[Data entries]
^^^^^^^^
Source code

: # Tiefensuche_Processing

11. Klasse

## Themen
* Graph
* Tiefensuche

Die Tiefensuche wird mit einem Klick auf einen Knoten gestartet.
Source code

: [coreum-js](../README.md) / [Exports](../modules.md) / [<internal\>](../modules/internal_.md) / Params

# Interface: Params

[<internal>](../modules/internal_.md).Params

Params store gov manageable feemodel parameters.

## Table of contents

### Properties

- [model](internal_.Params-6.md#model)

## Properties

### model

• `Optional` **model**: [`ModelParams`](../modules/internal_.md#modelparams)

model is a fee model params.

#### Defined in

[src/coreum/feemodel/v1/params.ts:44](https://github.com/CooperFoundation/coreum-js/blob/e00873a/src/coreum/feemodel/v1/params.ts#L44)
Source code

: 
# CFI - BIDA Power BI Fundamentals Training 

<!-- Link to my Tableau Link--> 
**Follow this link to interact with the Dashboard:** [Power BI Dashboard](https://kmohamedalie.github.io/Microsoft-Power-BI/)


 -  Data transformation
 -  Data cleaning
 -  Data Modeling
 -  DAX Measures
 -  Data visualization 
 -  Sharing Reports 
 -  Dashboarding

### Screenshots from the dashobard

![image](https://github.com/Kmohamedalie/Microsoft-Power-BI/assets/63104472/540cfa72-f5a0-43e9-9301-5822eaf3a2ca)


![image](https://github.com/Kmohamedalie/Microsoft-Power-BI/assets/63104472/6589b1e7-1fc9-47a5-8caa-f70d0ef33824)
^^^^^^^^
Exercise:
From the data above, work out how many lines hold "Power". Answer with the number alone.

Worked solution:
4